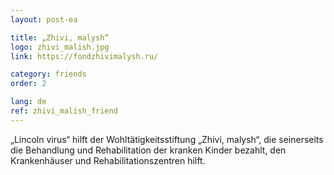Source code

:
```yaml
---
layout: post-ea

title: „Zhivi, malysh“
logo: zhivi_malish.jpg
link: https://fondzhivimalysh.ru/

category: friends
order: 2

lang: de
ref: zhivi_malish_friend
---
```


„Lincoln virus“ hilft der Wohltätigkeitsstiftung „Zhivi, malysh“, die seinerseits die Behandlung und Rehabilitation der kranken Kinder bezahlt, den Krankenhäuser und Rehabilitationszentren hilft.
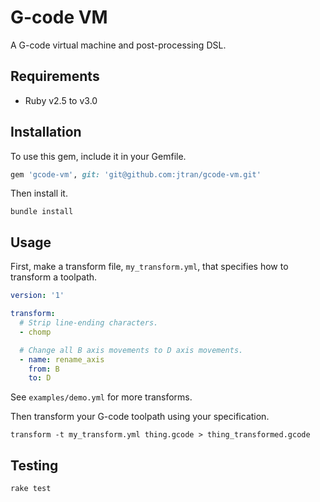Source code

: # G-code VM

A G-code virtual machine and post-processing DSL.

## Requirements

- Ruby v2.5 to v3.0

## Installation

To use this gem, include it in your Gemfile.

```ruby
gem 'gcode-vm', git: 'git@github.com:jtran/gcode-vm.git'
```

Then install it.

```shell
bundle install
```

## Usage

First, make a transform file, `my_transform.yml`, that specifies how to
transform a toolpath.

```yaml
version: '1'

transform:
  # Strip line-ending characters.
  - chomp

  # Change all B axis movements to D axis movements.
  - name: rename_axis
    from: B
    to: D
```

See `examples/demo.yml` for more transforms.

Then transform your G-code toolpath using your specification.

```shell
transform -t my_transform.yml thing.gcode > thing_transformed.gcode
```

## Testing

```shell
rake test
```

———

§ **The problem**: Only the pictures are left behind; write out everything else in the records exactly.

§ **Task response**:
Source code

:
```yaml
---
layout: post-ea

title: „Zhivi, malysh“
logo: zhivi_malish.jpg
link: https://fondzhivimalysh.ru/

category: friends
order: 2

lang: de
ref: zhivi_malish_friend
---
```


„Lincoln virus“ hilft der Wohltätigkeitsstiftung „Zhivi, malysh“, die seinerseits die Behandlung und Rehabilitation der kranken Kinder bezahlt, den Krankenhäuser und Rehabilitationszentren hilft.
Source code

: # G-code VM

A G-code virtual machine and post-processing DSL.

## Requirements

- Ruby v2.5 to v3.0

## Installation

To use this gem, include it in your Gemfile.

```ruby
gem 'gcode-vm', git: 'git@github.com:jtran/gcode-vm.git'
```

Then install it.

```shell
bundle install
```

## Usage

First, make a transform file, `my_transform.yml`, that specifies how to
transform a toolpath.

```yaml
version: '1'

transform:
  # Strip line-ending characters.
  - chomp

  # Change all B axis movements to D axis movements.
  - name: rename_axis
    from: B
    to: D
```

See `examples/demo.yml` for more transforms.

Then transform your G-code toolpath using your specification.

```shell
transform -t my_transform.yml thing.gcode > thing_transformed.gcode
```

## Testing

```shell
rake test
```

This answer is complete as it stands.